Tate’s Nicholas Serota Fears High Cost London Will Force Artists Out

Nicholas Serota

Nicholas Serota director of Tate has warned that ‘London’s increasingly high cost of living is making it impossible for young artists to live and work in the capital’. “Over the past 20 years London has been one of the great successes in the field of creativity. That success is very much threatened at present,” Serota stated in a speech at Tate Britain at an event for Labour’s mayoral candidate, Sadiq Khan, and members of the Creative Industries Federation presented their plans to support the arts sector ahead of the 2016 London mayoral election, which will take place on May 5.
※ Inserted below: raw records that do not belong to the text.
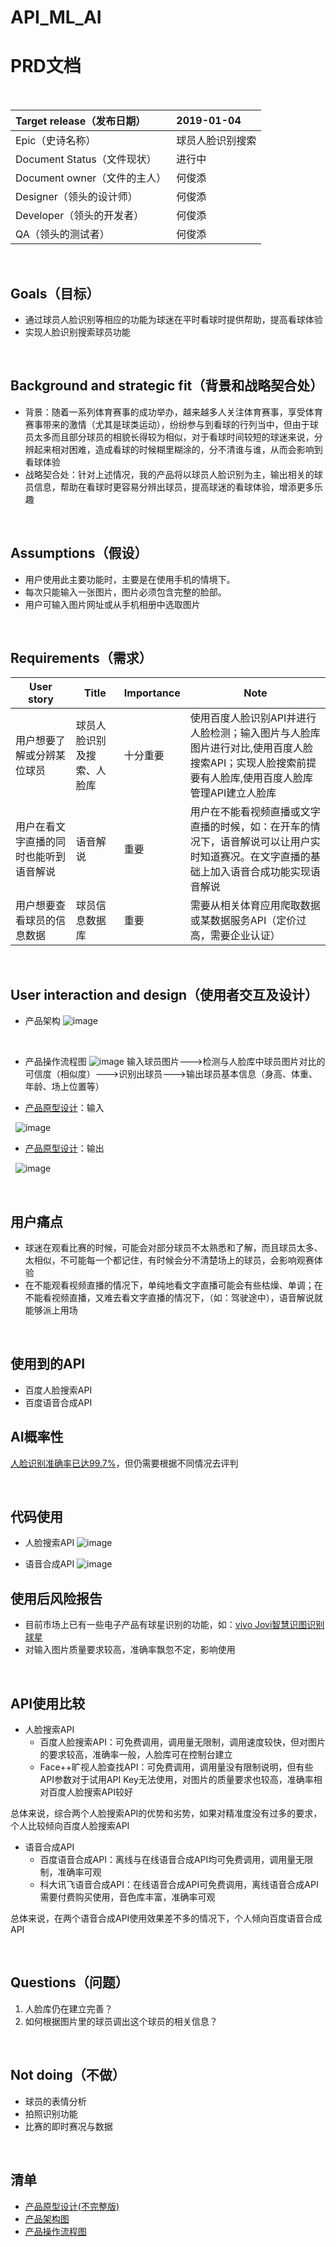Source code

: # API_ML_AI

# PRD文档

&nbsp;

Target release（发布日期） | 2019-01-04
:---|:---
Epic（史诗名称） | 球员人脸识别搜索
Document Status（文件现状） | 进行中
Document owner（文件的主人） | 何俊添
Designer（领头的设计师） | 何俊添
Developer（领头的开发者） | 何俊添
QA（领头的测试者） | 何俊添

&nbsp;

## Goals（目标）
- 通过球员人脸识别等相应的功能为球迷在平时看球时提供帮助，提高看球体验
- 实现人脸识别搜索球员功能

&nbsp;

## Background and strategic fit（背景和战略契合处）
- 背景：随着一系列体育赛事的成功举办，越来越多人关注体育赛事，享受体育赛事带来的激情（尤其是球类运动），纷纷参与到看球的行列当中，但由于球员太多而且部分球员的相貌长得较为相似，对于看球时间较短的球迷来说，分辨起来相对困难，造成看球的时候糊里糊涂的，分不清谁与谁，从而会影响到看球体验
- 战略契合处：针对上述情况，我的产品将以球员人脸识别为主，输出相关的球员信息，帮助在看球时更容易分辨出球员，提高球迷的看球体验，增添更多乐趣

&nbsp;

## Assumptions（假设）
- 用户使用此主要功能时，主要是在使用手机的情境下。
- 每次只能输入一张图片，图片必须包含完整的脸部。
- 用户可输入图片网址或从手机相册中选取图片

&nbsp;

## Requirements（需求）
User story | Title | Importance | Note
---|---|---|---
用户想要了解或分辨某位球员 | 球员人脸识别及搜索、人脸库 | 十分重要 | 使用百度人脸识别API并进行人脸检测；输入图片与人脸库图片进行对比,使用百度人脸搜索API；实现人脸搜索前提要有人脸库,使用百度人脸库管理API建立人脸库
用户在看文字直播的同时也能听到语音解说 | 语音解说 | 重要 | 用户在不能看视频直播或文字直播的时候，如：在开车的情况下，语音解说可以让用户实时知道赛况。在文字直播的基础上加入语音合成功能实现语音解说
用户想要查看球员的信息数据 | 球员信息数据库 | 重要 | 需要从相关体育应用爬取数据或某数据服务API（定价过高，需要企业认证）

&nbsp;

## User interaction and design（使用者交互及设计）
- 产品架构
![image](https://github.com/Hejuntian/API_ML_AI/blob/master/images/%E4%BA%A7%E5%93%81%E6%9E%B6%E6%9E%84%E5%9B%BE%20.png)

&nbsp;

- 产品操作流程图
![image](https://github.com/Hejuntian/API_ML_AI/blob/master/images/%E7%90%83%E5%91%98%E8%AF%86%E5%88%AB%E6%93%8D%E4%BD%9C%E6%B5%81%E7%A8%8B.png)
输入球员图片--->检测与人脸库中球员图片对比的可信度（相似度）--->识别出球员--->输出球员基本信息（身高、体重、年龄、场上位置等）

- [产品原型设计](https://hejuntian.github.io/API_product_demo/start.html#g=1&p=球员识别页面)：输入

&nbsp;
![image](https://github.com/Hejuntian/API_ML_AI/blob/master/images/%E7%90%83%E5%91%98%E8%AF%86%E5%88%AB%E8%BE%93%E5%85%A5.jpg)
- [产品原型设计](https://hejuntian.github.io/API_product_demo/start.html#g=1&p=球员识别页面)：输出

&nbsp;
![image](https://github.com/Hejuntian/API_ML_AI/blob/master/images/%E7%90%83%E5%91%98%E8%AF%86%E5%88%AB%E8%BE%93%E5%87%BA.jpg)

&nbsp;

## 用户痛点
- 球迷在观看比赛的时候，可能会对部分球员不太熟悉和了解，而且球员太多、太相似，不可能每一个都记住，有时候会分不清楚场上的球员，会影响观赛体验
- 在不能观看视频直播的情况下，单纯地看文字直播可能会有些枯燥、单调；在不能看视频直播，又难去看文字直播的情况下，（如：驾驶途中），语音解说就能够派上用场

&nbsp;

## 使用到的API
- 百度人脸搜索API
- 百度语音合成API

## AI概率性
[人脸识别准确率已达99.7%](http://www.techweb.com.cn/data/2016-09-01/2384430.shtml)，但仍需要根据不同情况去评判

&nbsp;

## 代码使用
- 人脸搜索API
![image](https://github.com/Hejuntian/API_ML_AI/blob/master/images/%E4%BB%A3%E7%A0%81%E6%BC%94%E7%A4%BA.png)

- 语音合成API
![image](https://github.com/Hejuntian/API_ML_AI/blob/master/images/%E8%AF%AD%E9%9F%B3%E5%90%88%E6%88%90%E6%88%AA%E5%9B%BE.png)

## 使用后风险报告
- 目前市场上已有一些电子产品有球星识别的功能，如：[vivo Jovi智慧识图识别球星](https://www.ihei5.com/vivo/2018/0625/1510.html)
- 对输入图片质量要求较高，准确率飘忽不定，影响使用

&nbsp;

## API使用比较
- 人脸搜索API
  - 百度人脸搜索API：可免费调用，调用量无限制，调用速度较快，但对图片的要求较高，准确率一般，人脸库可在控制台建立
  - Face++旷视人脸查找API：可免费调用，调用量没有限制说明，但有些API参数对于试用API Key无法使用，对图片的质量要求也较高，准确率相对百度人脸搜索API较好

总体来说，综合两个人脸搜索API的优势和劣势，如果对精准度没有过多的要求，个人比较倾向百度人脸搜索API

- 语音合成API
  - 百度语音合成API：离线与在线语音合成API均可免费调用，调用量无限制，准确率可观
  - 科大讯飞语音合成API：在线语音合成API可免费调用，离线语音合成API需要付费购买使用，音色库丰富，准确率可观

总体来说，在两个语音合成API使用效果差不多的情况下，个人倾向百度语音合成API

&nbsp;

## Questions（问题）
1. 人脸库仍在建立完善？
2. 如何根据图片里的球员调出这个球员的相关信息？

&nbsp;

## Not doing（不做）
- 球员的表情分析
- 拍照识别功能
- 比赛的即时赛况与数据

&nbsp;

## 清单
- [产品原型设计(不完整版)](https://hejuntian.github.io/API_product_demo/start.html#g=1&p=球员识别页面)
- [产品架构图](https://github.com/Hejuntian/API_ML_AI/blob/master/images/%E4%BA%A7%E5%93%81%E6%9E%B6%E6%9E%84%E5%9B%BE.png)
- [产品操作流程图](https://github.com/Hejuntian/API_ML_AI/blob/master/images/%E7%90%83%E5%91%98%E8%AF%86%E5%88%AB%E6%93%8D%E4%BD%9C%E6%B5%81%E7%A8%8B.png)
“Fifty or 60 years ago it was possible for a young British artist to live or work in Notting Hill or Camden Town. Frank Auerbach, Lucian Freud,Bridget Riley, David Hockney, they all lived in the centre of the city,” he explained. “Even 20 years ago artists would come to this city to train and then they would stay on after they had finished their studies and they would go on to win the Turner Prize, like Wolfgang Tillmans and Tomma Abts, from Germany; that is no longer the case,” Serota added. “Young students come and they are now obliged to leave when they finish their courses,” he said. “Young artists that might have thought of coming here no longer do because they can’t afford to live in London. That must give us pause for thought,” Serota added 

Mr Khan pledged to protect artists, musicians, and creative industry workers by establishing “Creative Enterprise Zones” where affordable space and reduced rates and grants would be offered.